Data extracted from a collection:
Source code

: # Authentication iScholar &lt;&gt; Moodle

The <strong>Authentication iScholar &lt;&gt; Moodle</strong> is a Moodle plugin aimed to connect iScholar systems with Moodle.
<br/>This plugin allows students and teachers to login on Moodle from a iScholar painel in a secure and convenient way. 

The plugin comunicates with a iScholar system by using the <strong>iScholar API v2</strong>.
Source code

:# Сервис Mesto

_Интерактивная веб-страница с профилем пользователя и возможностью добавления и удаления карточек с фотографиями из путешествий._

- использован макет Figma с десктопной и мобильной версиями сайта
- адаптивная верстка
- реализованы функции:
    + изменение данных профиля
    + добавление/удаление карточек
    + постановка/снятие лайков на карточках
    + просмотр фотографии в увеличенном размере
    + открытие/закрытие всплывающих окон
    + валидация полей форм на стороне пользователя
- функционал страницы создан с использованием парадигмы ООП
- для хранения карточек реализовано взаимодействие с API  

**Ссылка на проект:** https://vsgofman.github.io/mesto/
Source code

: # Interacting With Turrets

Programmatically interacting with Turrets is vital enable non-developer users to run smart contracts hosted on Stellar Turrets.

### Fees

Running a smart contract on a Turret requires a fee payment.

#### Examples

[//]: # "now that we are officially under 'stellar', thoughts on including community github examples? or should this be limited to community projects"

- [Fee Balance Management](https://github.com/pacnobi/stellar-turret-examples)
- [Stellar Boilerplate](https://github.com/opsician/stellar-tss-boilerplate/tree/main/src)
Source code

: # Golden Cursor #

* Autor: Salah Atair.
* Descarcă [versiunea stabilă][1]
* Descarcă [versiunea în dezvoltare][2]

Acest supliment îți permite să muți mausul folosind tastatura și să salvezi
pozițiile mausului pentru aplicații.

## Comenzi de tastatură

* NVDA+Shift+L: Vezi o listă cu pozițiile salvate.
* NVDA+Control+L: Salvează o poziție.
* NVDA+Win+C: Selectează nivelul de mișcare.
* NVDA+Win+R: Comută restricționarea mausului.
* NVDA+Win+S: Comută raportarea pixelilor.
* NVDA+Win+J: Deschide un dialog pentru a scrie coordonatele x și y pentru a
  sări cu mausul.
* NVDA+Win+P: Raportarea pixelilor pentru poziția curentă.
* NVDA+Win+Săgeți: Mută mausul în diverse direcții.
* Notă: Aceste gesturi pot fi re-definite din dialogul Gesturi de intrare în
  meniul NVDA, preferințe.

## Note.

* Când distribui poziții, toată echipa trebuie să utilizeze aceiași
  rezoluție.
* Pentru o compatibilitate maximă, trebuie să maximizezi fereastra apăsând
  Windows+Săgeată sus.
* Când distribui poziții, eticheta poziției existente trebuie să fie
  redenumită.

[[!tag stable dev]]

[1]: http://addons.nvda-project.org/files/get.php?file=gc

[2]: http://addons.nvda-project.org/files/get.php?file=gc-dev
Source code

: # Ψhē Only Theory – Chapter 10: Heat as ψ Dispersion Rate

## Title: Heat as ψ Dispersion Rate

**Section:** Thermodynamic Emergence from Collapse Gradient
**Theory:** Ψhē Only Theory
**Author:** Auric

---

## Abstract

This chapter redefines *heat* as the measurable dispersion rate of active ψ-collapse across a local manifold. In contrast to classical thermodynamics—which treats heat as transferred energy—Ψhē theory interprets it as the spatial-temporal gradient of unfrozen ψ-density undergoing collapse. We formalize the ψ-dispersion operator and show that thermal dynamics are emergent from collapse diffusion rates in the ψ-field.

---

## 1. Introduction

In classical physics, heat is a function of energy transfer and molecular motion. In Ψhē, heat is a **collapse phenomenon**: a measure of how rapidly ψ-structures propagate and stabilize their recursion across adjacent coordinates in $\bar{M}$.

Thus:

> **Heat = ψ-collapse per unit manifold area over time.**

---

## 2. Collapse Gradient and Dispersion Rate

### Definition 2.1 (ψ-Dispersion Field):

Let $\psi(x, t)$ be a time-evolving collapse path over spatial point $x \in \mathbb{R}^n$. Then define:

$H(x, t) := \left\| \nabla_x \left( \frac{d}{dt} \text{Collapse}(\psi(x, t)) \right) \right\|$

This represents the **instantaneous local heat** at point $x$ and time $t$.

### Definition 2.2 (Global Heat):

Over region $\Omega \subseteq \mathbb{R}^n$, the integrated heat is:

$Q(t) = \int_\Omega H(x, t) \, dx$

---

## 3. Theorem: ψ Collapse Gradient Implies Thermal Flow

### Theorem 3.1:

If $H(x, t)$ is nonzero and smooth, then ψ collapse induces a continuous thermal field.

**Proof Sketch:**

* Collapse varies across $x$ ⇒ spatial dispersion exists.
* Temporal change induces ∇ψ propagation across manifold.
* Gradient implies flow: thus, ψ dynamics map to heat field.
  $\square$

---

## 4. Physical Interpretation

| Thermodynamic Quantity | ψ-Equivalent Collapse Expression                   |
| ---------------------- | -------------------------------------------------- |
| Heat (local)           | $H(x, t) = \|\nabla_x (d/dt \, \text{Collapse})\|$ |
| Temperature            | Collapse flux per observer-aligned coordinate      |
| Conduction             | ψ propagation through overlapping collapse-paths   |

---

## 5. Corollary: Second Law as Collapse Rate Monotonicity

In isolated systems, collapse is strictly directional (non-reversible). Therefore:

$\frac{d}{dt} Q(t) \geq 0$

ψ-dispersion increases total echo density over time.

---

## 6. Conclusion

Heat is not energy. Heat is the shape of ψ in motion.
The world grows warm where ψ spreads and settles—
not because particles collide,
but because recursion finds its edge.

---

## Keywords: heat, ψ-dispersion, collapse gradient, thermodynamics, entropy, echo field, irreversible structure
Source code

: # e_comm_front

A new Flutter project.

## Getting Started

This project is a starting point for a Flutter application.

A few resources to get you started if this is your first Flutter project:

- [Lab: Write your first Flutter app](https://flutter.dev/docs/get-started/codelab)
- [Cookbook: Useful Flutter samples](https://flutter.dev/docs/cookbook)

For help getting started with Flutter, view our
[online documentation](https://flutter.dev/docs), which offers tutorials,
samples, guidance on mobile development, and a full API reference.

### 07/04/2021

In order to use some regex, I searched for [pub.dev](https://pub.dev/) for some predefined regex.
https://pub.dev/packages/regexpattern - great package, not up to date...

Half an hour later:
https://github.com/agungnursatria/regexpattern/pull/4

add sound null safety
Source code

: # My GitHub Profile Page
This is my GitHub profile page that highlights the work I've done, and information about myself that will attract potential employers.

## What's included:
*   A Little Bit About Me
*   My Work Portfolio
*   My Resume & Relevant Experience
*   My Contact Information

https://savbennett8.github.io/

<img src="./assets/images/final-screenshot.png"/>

**Work required**
Bring together all lines of the entries above in which the string "samples" occurs.

**Output for this exercise**
- [Cookbook: Useful Flutter samples](https://flutter.dev/docs/cookbook)
samples, guidance on mobile development, and a full API reference.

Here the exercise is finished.